Nos quintais as plantas que se destacaram quanto ao valor de uso,
demostrando a sua importância para a comunidade, foram o jiló (Solanum gilo),
o neen (Azadirachta indica), o café (Coffea arabica), a pimenta malagueta
(Capsicum frutescens L.) e a aroeira (Myracrodruon urundeuva). Essas
espécies comprovam que as espécies raras às vezes possuem mais
diversificação de uso que as mais comuns.

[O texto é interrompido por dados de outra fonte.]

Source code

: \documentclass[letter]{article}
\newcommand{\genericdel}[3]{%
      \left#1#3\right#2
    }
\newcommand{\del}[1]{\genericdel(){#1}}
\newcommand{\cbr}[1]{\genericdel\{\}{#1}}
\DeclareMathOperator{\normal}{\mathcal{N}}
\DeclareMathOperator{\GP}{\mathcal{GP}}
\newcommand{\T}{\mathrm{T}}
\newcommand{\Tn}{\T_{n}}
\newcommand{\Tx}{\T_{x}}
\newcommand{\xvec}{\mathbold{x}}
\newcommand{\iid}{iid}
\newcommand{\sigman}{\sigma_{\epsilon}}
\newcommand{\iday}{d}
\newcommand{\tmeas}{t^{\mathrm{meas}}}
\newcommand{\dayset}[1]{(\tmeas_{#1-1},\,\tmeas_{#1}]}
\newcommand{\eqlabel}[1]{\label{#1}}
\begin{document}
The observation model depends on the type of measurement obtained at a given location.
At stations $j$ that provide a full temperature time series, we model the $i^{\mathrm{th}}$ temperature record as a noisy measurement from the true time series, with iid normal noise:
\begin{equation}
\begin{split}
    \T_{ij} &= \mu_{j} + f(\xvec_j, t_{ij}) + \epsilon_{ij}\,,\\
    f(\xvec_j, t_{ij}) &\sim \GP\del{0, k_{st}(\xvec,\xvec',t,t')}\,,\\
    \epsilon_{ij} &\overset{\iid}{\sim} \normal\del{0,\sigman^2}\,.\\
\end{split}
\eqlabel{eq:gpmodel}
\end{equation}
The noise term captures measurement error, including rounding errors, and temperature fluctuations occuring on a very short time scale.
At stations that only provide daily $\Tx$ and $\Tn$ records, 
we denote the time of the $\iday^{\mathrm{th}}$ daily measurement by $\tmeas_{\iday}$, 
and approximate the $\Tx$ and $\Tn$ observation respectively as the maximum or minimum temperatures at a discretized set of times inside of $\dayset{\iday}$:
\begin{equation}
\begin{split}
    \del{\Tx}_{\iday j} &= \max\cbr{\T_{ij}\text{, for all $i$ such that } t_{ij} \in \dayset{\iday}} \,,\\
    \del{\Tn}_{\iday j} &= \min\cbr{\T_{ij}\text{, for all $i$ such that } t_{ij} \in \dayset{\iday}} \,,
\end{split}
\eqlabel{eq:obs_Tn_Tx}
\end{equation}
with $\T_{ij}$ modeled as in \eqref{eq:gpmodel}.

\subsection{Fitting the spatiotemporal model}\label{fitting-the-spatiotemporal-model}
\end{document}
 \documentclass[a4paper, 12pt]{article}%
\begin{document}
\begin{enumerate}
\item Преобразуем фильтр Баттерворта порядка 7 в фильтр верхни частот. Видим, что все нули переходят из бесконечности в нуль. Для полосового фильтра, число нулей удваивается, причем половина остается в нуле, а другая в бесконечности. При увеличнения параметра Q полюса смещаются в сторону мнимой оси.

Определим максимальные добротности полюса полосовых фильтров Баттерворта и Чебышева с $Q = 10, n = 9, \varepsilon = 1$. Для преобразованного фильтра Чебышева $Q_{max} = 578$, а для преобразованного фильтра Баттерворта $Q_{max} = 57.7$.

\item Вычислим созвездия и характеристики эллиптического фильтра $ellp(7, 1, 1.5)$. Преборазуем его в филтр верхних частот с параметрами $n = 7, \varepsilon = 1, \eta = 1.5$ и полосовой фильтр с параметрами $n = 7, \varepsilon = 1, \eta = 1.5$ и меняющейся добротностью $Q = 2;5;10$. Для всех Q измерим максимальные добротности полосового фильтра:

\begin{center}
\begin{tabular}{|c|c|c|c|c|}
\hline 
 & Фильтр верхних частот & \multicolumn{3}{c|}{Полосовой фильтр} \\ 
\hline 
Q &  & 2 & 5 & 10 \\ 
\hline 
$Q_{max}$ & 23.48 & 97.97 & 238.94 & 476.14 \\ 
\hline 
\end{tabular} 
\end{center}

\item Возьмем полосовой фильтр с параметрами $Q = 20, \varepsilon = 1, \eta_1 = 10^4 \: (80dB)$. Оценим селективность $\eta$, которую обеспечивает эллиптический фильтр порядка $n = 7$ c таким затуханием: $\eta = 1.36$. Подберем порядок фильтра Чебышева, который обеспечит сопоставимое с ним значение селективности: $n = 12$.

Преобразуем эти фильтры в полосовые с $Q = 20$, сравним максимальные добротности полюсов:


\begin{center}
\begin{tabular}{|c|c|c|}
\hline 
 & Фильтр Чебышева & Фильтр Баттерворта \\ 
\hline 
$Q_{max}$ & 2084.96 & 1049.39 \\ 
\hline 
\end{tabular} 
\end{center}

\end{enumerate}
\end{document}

O cumbaru (Dipteryx alata), tamarindo (Tamarindus indica), abacate
(Persea americana), goiaba (Psidium guajava), jenipapo (Genipa americana),
coco-da-baía (Cocos nucifera), paratudo (Tabebuia aurea), tripa de galinha
(Bauhinia glabra) e neen (Azadirachta indica) foram as espécies que
apresentaram usos múltiplos.
O boldo (Plectranthus barbatus), o algodão (Gossypium barbadense)
e a terramicina (Alternanthera brasiliana) tiveram os maiores valores no
Consenso do Informante. Logo, esse resultado pode contribuir para verificação
da eficácia das espécies para uso medicinal, servindo como base para novos
estudos farmacológicos.
Tanto nos quintais quanto as matas de galeria, as plantas são
utilizadas principalmente para fins medicinais. Observamos que o uso de uma
planta pode ser empregada para mais de uma enfermidade, e que várias
espécies podem ser usadas separadamente ou em combinação para tratar
uma doença.
Algumas espécies medicinais também são usadas na cura de
enfermidades de animais, sendo, portanto uma opção barata para o
proprietário segundo relato dos informantes locais.
107
Nas roças, os cultivos com maior número de citações foram à
mandioca, o milho, a banana e a cana-de-açúcar. A variedade nos cultivos
oferece uma diversificação na produção, além de uma fonte de alimento para
família e para cuidar dos animais e, uma renda extra.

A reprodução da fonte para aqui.